Vicki Boykis; vickiboykis.com / @vboykis
Girl Develop It is here to provide affordable and accessible programs to learn software through mentorship and hands-on instruction.
Some rules
We're going to make a table out of this info in part 2, and the data will live here: [Table Link]
By the end of the class, you will be able to query and modify a SQL table to make sense of the data you have in a relational way.
What's a database? What's SQL?
A virtual organized file cabinet that makes data available to people and computers across the organization.
DB Schema→ Table → Row → Value
Excel File → Workbook → Row → Cell
Oracle | MySQL |
SQL Server | Postgres |
Access | Sybase |
DB2 |
All different flavors of the same language
The power is in the relationship between data sets.
1 SELECT | selects variables |
2 FROM | opens datasets |
3 WHERE | restricts observations |
4 GROUP BY | groups observations |
5 HAVING | restricts groups |
6 ORDER BY | sorts results |
We'll use MySQL, a popular version of SQL.
If you've done anything online, chances are the transation went through MySQL (Walmart, Kayak, Facebook, Etsy, Verizon)
We'll log on to the front-end of MySQL, PHPMYAdmin.
Logon site: [site]
Your Password: [password]
We have a test dataset of employee records we'll be using in the employee schema.
employees
is the database and it has 6 tables.
Database/schema used interchangeably
Database → Schema ---> Table
Book ---> Chapter ---> Page
MySQL Database → Employees Schema → employees Table
Usually it's bad practice to name tables the same thing as the schema (confusing), but we'll be ok with the small test data set.
SELECT * FROM employees.employees;
Type out all the SQL you write. It'll be easier to learn.
Try a couple of these:
SELECT * FROM employees.titles;
SELECT * FROM employees.dept_emp;
SELECT * FROM employees.salaries;
and check out the tables and info.
Now let's try selecting only certain columns
SELECT title, emp_no FROM employees.titles;
A note about the semi-colon: you don't really need it, depending on which flavor of SQL you're using, but it's good practice in general to include it. Like a period at the end of an English sentence.
Selecting one column:
SELECT dept_name FROM employees.departments;
Selecting multiple columns:
SELECT emp_no, dept_no FROM employees.dept_emp;
SELECT DISTINCT title FROM employees.titles;
title |
---|
Senior Engineer |
Staff |
Engineer |
Senior Staff |
Assistant Engineer |
Technique Leader |
Manager |
SELECT COUNT(DISTINCT title) FROM employees.titles;
7
SELECT COUNT(title) FROM employees.titles;
443,308
Distinct: Selecting only unique instances
Which result set is bigger?
What is each one telling us?
SELECT COUNT(title) FROM employees.titles;
433,308
SELECT COUNT(*) FROM employees.salaries;
2,844,047
SELECT COUNT(*) from employees.departments;
9
SELECT COUNT(*) FROM employees.dept_emp;
331,603
SELECT COUNT(*) FROM employees.dept_manager;
24
SELECT COUNT(*) FROM employees.employees;
300,024
SELECT COUNT(*) FROM employees.salaries;
2,844,047
SELECT COUNT(*) FROM employees.titles;
443,308
SQL clauses: required order
1 SELECT | selects variables |
2 FROM | opens datasets |
3 WHERE | restricts observations |
4 GROUP BY | groups observations |
5 HAVING | restricts groups |
6 ORDER BY | sorts results |
SELECT type_of_dog,COUNT(*)
FROM animals.total_dogs
GROUP BY type_of_dog;
Group statements corral data together into categories when we want to count things by groups of things
i.e. How many total dogs vs puppies vs parents.

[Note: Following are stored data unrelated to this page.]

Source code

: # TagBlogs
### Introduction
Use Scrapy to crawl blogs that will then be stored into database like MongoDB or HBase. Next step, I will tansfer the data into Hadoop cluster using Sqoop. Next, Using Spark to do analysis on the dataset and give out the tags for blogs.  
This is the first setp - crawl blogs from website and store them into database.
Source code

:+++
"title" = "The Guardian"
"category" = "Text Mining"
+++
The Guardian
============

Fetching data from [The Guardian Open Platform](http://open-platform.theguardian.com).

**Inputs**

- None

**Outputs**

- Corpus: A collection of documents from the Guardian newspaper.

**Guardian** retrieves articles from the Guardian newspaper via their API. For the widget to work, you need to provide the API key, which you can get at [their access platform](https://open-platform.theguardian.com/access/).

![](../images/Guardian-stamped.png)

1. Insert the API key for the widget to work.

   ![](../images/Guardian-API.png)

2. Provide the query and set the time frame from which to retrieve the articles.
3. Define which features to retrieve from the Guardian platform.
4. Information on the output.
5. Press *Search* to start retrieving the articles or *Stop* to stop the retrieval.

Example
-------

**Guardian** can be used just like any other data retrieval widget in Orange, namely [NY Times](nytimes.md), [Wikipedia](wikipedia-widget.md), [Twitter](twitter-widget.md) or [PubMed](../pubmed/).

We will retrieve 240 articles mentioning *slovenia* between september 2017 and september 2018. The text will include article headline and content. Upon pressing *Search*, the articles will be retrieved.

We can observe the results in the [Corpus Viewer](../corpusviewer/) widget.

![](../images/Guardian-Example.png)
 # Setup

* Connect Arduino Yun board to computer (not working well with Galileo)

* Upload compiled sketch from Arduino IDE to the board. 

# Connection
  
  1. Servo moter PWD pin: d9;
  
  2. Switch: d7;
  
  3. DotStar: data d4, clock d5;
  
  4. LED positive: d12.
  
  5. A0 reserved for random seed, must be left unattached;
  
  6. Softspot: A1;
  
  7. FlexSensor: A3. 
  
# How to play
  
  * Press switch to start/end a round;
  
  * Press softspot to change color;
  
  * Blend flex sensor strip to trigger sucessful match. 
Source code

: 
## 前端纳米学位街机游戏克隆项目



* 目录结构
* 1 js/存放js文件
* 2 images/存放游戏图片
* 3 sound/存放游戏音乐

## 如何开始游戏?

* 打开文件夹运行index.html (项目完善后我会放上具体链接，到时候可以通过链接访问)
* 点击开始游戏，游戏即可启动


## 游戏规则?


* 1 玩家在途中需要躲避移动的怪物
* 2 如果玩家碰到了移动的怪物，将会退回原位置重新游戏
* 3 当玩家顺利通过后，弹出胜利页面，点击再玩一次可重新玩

SELECT title, COUNT(*) FROM employees.titles
GROUP by title;
SELECT dept_name, COUNT(*) FROM departments
GROUP BY dept_name;
How many instances of that department are there in that table?
SELECT emp_no, COUNT(DISTINCT salary)
FROM salaries
GROUP BY emp_no;
SELECT dept_no, COUNT(emp_no) FROM dept_manager
GROUP BY dept_no;
SELECT birth_date,first_name, COUNT(*) FROM employees.employees
GROUP BY birth_date, first_name;
When was your youngest employee born? (i.e. are you following labor laws?)
SELECT MAX(birth_date) FROM employees;
In this case, you don't need the group-by statement since you're not counting groups of people, but looking at the whole table
Which title has been around the longest?(Smallest employee number)
SELECT title, MIN(emp_no) from titles
GROUP BY title;
Will sort by first name ascending, unless you specify desc.
SELECT first_name, gender, COUNT(*)
FROM employees.employees
GROUP BY first_name, gender
ORDER BY first_name;
SELECT first_name, gender, COUNT(*)
FROM employees.employees
GROUP BY first_name, gender
ORDER by first_name DESC;
Ordering by more than one column, will sort by the first, then by the second, ascending
SELECT gender, birth_date FROM employees.employees
ORDER BY gender, birth_date;
Order by a number ascending
SELECT emp_no, salary FROM employees.salaries
ORDER BY salary ASC;
Order by a number descending
SELECT emp_no, salary FROM employees.salaries
ORDER BY salary DESC;
1 SELECT | selects variables |
2 FROM | opens datasets |
3 WHERE | restricts observations |
4 GROUP BY | groups observations |
5 HAVING | restricts groups |
6 ORDER BY | sorts results |
You only want to select certain things.
SELECT first_name, last_name, COUNT(*)
FROM employees.employees
WHERE first_name='Adam'
GROUP BY first_name, last_name;
first_name | last_name | COUNT(*) |
---|---|---|
Adam | Alpin | 1 |
Adam | Alvarado | 1 |
"Like" will pick up anything similar to what you entered.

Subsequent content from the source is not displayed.